O prédio que eu mais gostava era a Capela. Linda! Delicada! Ficava imaginando como seria lindo casar e batizar meus filhos ali. Tenho certeza que era o que todas pensavam na época dos sonhos cor de rosa.
Além da capela eu gostava de visitar a biblioteca, onde aprendi a aproveitar o sistema que emprestava livros. Porém, o local que eu mais frequentava era a cantina que vendia picolé. Na verdade eu trabalhava nela. Como não conseguiria arcar com os custos do curso, consegui uma bolsa de estudos na prefeitura, mas ela não cobria todo o valor da mensalidade. Fui então informada que deveria pagar uma complementação. Eu não teria como fazê-lo e as freiras propuseram que eu trabalhasse na hora do recreio para cobrir a diferença. Claro que aceitei. Assim que tocava o sinal me dirigia para a cantina menor, onde eram vendidos picolés e alguns doces. O movimento maior era nos dias quentes, no inverno era tranquilo, não dava trabalho.
Eu era muito tímida e um dia a Diretora, Irmã Helena, resolveu fazer mudanças em nossos lugares na sala e me colocou junto às meninas mais tagarelas. Não sei até que ponto ela poderia imaginar o quanto seria bom pra mim. Descobri amigas muito especiais, que infelizmente ao término do curso seguiram caminhos diferentes que nos fizeram esquecer as promessas de sempre mantermos contato.
Não lembro muito das aulas, mas recordo claramente da correria para montar o álbum de arte da irmã Claudia; das músicas que fazíamos para alguns professores; dos divertidos shows da Aurinha nos intervalos das aulas; as mil e uma maneiras de colar que me deixavam rosa choque, mas que serviram para que eu, em minha profissão, tivesse uma visão muito particular do que é a cola. Como esquecer as gargalhadas que nos fizeram rolar no chão da quadra enquanto o professor de filosofia aguardava furioso na sala de aula. Quantas lembranças! Que saudade!

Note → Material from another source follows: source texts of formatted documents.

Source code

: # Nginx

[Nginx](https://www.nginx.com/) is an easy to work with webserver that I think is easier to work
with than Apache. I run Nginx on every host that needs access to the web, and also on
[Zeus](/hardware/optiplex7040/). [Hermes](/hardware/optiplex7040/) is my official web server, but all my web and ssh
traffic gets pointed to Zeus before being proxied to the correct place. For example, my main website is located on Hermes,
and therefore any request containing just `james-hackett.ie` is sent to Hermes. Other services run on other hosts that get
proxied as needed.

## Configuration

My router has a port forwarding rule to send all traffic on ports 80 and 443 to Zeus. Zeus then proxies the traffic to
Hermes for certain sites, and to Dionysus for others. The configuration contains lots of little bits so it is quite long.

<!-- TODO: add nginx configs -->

Depois de formada só retornei para fazer a matricula de meu filho na Educação Infantil. Pude então visitar a escola junto com os pais que a viam pela primeira vez.
A visita começou pelo prédio novo onde salas amplas eram usadas para atividades como aulas de arte, música, teatro, palestras... E ao lado a nova quadra, moderna, com uma arquibancada que agasalha muitos alunos e seus pais. Parece uma dessas quadras de escola americana. Ao entrar na ala antiga da escola me emocionei com a capela, que parece estar do mesmo jeito como eu a deixei. O jardim com as mesmas flores, mas não me lembro de ter aqueles anõezinhos no meu tempo. De repente o susto! Eu não estava preparada para entrar na quadra antiga e ver que eliminaram os desenhos que existiam na parede. Para mim eles eram a alma da escola. Sempre que pensava no tempo que passei por lá, tinha como símbolo os desenhos da irmã Claudia, uma freira alemã que tinha uma enorme paciência com a minha total falta de talento para a arte. Colocaram no lugar umas pastilhas frias e sem vida. A quadra perdeu sua identidade e com essa perda eu perdi também. Lembro que neste dia ao chegar em casa e corri para minha caixa de retratos em busca da foto que havia tirado na quadra durante uma apresentação de ginástica. Precisava rever os desenhos de irmã Claudia. Precisava saber que eles um dia foram reais.
O alvoroço do auditório me colocou de volta a formatura de meu filho. Subi no mesmo palco onde um dia eu disse adeus à escola e agora quem se despede é meu filho. Desejo, com fervor, que ele leve consigo a mesma ternura que eu tenho do meu tempo de escola.